### Task directions
In the records below, copy the line that contains "1.1 - home \" and each line after it, word for word, through the last.

### Source records

· · · · ·

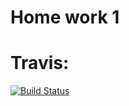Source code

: # Home work 1
# Travis:
[![Build Status](https://travis-ci.org/SergeiNA/otus_hw_01.svg?branch=master)](https://travis-ci.org/SergeiNA/otus_hw_01)
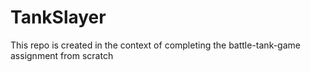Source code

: # TankSlayer
This repo is created in the context of completing the battle-tank-game assignment from scratch
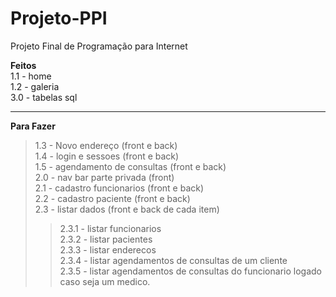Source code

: # Projeto-PPI
Projeto Final de Programação para Internet

**Feitos**\
1.1 - home \
1.2 - galeria \
3.0 - tabelas sql

-------------------------------------

**Para Fazer**

>1.3 - Novo endereço (front e back)\
>1.4 - login e sessoes (front e back)\
>1.5 - agendamento de consultas (front e back)\
>2.0 - nav bar parte privada (front)\
>2.1 - cadastro funcionarios (front e back)\
>2.2 - cadastro paciente (front e back)\
>2.3 - listar dados (front e back de cada item)
  >>2.3.1 - listar funcionarios\
  >>2.3.2 - listar pacientes \
  >>2.3.3 - listar enderecos \
  >>2.3.4 - listar agendamentos de consultas de um cliente\
  >>2.3.5 - listar agendamentos de consultas do funcionario logado caso seja um medico.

· · · · ·

### Result
1.1 - home \
1.2 - galeria \
3.0 - tabelas sql

-------------------------------------

**Para Fazer**

>1.3 - Novo endereço (front e back)\
>1.4 - login e sessoes (front e back)\
>1.5 - agendamento de consultas (front e back)\
>2.0 - nav bar parte privada (front)\
>2.1 - cadastro funcionarios (front e back)\
>2.2 - cadastro paciente (front e back)\
>2.3 - listar dados (front e back de cada item)
  >>2.3.1 - listar funcionarios\
  >>2.3.2 - listar pacientes \
  >>2.3.3 - listar enderecos \
  >>2.3.4 - listar agendamentos de consultas de um cliente\
  >>2.3.5 - listar agendamentos de consultas do funcionario logado caso seja um medico.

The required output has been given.